Spatial distribution of the average number of selected features for Subject AB1.
Figure 3

Spatial distribution of the average number of selected features for Subject AB2.
Figure 4

Spatial distribution of the average number of selected features for Subject AB3.
Figure 5

Spatial distribution of the average number of selected features for Subject AB4.

Discussion and conclusions

Discrete wavelet transform (DWT) is a useful feature extraction tool since it explores the time as well as the frequency information of the signal. Although DWT has been employed to some degree of success in a number of synchronized BI systems, there remain some limitations in its application to self-paced BI systems (in terms of the large size of the feature space).

Brain interface systems that use DWT features have mostly employed only one or two channels (perhaps due to the large dimensionality of the feature space or to limitations imposed by the experimental protocol). To simultaneously explore the wavelet coefficients (features) of BIs with more channels (so as to explore the spatial information) and to avoid the problems associated with the resultant large feature space, a two-stage (hybrid) feature selection algorithm is proposed. The first stage uses mutual information (MI) to discard the least informative features. In the second stage, a genetic algorithm (GA) selects those remaining features that lead to better system performance in the sense of meeting multiple objectives.

In our study, the features selected per channel varied considerably from one subject to another, as shown in Figures 2 to 5. For example, for subject AB1, more features were selected from channels FC1-C1, F1-FC1, Fz-FCz, FC4-C4, FC2-FC4 and Cz-C2, while for subject AB4, more features were selected from channels FC4-C4, FC2-FC4, F1-Fz, C2-C4, F1-FC1, and FC2-C2. These results support the hypothesis that proper channel selection for every subject is necessary to obtain superior performance.

Another finding from Figures 2 to 5 is that the relevant features for each subject were unique. These findings are in contrast to an earlier study done by our group that empirically determined six pairs of electrodes for all subjects (channels F1-FC1, F2-FC2, FC1-C1, FC2-C2, FCz-Cz, and Fz-FCz) [3]. Our findings in this regard are not surprising. The evidence from the literature supports the hypothesis that there is a significant amount of intersubject variability in terms of generating MRP patterns [40]. The literature also shows that the selected features are not necessarily located in the standard frequency bands or on specific scalp locations, and that the set of selected features differs from subject to subject [41]. These studies support the notion that a customized BI system should be designed for each subject.

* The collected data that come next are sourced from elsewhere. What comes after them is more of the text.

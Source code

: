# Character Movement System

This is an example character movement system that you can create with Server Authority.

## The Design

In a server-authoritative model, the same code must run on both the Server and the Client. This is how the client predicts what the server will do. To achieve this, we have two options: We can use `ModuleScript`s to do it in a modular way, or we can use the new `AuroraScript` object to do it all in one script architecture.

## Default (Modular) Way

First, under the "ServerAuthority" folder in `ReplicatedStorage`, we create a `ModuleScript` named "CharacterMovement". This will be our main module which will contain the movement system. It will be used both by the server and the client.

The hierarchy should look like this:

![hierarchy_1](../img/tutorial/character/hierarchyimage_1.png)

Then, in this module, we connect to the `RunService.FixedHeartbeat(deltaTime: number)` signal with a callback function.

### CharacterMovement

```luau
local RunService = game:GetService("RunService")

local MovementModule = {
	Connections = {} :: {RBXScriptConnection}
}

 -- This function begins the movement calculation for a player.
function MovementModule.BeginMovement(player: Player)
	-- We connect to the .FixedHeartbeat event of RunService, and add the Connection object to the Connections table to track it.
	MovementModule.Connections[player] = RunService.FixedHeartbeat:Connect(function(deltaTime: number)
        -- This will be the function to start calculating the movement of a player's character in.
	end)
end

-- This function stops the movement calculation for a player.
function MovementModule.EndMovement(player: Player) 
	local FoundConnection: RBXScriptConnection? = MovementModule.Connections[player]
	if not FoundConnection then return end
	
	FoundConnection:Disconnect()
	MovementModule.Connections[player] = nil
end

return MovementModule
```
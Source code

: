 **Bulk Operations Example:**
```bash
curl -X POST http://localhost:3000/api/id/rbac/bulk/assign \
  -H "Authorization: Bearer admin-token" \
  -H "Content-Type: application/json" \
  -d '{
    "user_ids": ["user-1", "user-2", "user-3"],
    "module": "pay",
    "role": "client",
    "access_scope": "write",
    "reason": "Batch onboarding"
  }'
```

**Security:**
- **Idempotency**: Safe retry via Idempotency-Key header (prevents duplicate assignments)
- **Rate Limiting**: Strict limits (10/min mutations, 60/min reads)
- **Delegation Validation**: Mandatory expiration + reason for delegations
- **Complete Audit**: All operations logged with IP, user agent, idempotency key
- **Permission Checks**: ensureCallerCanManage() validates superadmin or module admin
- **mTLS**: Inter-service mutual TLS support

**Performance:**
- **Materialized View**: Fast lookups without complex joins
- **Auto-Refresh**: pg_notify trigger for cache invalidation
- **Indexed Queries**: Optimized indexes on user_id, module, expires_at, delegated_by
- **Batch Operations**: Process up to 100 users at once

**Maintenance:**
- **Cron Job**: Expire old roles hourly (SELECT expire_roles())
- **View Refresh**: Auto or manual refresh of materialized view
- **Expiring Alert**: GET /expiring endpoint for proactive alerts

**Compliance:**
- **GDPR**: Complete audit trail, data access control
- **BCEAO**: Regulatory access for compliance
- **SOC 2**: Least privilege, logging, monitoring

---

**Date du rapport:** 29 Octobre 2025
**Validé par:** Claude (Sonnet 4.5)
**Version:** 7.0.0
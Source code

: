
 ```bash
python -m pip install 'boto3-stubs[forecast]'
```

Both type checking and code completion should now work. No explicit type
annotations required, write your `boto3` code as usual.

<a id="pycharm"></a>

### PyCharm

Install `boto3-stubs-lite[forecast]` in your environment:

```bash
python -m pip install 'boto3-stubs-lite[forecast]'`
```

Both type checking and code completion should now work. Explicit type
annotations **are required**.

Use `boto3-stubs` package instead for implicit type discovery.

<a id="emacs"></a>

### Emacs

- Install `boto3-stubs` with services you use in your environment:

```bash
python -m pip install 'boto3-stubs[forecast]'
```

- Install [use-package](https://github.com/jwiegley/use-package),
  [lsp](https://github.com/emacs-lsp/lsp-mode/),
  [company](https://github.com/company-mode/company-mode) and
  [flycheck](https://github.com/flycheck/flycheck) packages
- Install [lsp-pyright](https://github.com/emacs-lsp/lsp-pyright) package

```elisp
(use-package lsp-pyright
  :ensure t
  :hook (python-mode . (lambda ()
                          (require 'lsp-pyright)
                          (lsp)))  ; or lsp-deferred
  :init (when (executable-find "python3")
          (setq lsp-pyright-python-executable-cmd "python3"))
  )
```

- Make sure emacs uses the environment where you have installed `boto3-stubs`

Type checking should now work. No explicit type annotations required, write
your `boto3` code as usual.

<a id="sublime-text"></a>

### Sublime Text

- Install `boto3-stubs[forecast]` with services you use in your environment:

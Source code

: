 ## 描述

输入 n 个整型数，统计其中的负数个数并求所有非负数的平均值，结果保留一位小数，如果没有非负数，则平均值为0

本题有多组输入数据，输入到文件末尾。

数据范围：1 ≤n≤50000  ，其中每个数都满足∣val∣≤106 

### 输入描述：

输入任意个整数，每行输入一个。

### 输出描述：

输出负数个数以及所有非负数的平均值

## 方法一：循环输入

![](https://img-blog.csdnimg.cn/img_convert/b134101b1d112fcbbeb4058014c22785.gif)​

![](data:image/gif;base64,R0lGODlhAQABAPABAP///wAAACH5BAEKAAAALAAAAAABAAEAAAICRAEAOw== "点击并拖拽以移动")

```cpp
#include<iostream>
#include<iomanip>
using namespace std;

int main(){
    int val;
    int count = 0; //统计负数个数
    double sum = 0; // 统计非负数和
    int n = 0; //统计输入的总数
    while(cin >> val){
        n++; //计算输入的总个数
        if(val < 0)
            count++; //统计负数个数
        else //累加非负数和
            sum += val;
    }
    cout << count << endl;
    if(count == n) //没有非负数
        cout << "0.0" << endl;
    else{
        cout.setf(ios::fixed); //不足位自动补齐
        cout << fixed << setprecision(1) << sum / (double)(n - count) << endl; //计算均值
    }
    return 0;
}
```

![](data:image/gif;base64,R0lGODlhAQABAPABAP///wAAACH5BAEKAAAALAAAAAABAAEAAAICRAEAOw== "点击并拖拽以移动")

Table 3 shows that for each subject, a number of bipolar channels were not selected by the feature selection process (such as channel F1-Fz for subjects AB1, AB2 and AB3, and channel FC3-FC1 for subject AB4). These results indicate that these channels can be eliminated from the analysis in future studies. Moreover, Table 3 and Figures 2 to 5 show that the degree of contribution to the classification performance varies from one channel to another. These results indicate that a channel elimination methodology could be incorporated into the proposed method to further decrease the number of channels used for the operation of the system. This approach would rank the channels according to the number of selected features. It would then repeatedly eliminate the channel with the lowest contribution to fitness until the performance drops below a certain threshold (recursive elimination of channels). Systematic elimination of channels can lead to a faster setup of the system as well as decreased computational time. This could be part of future research works aimed at moving towards a more practical system.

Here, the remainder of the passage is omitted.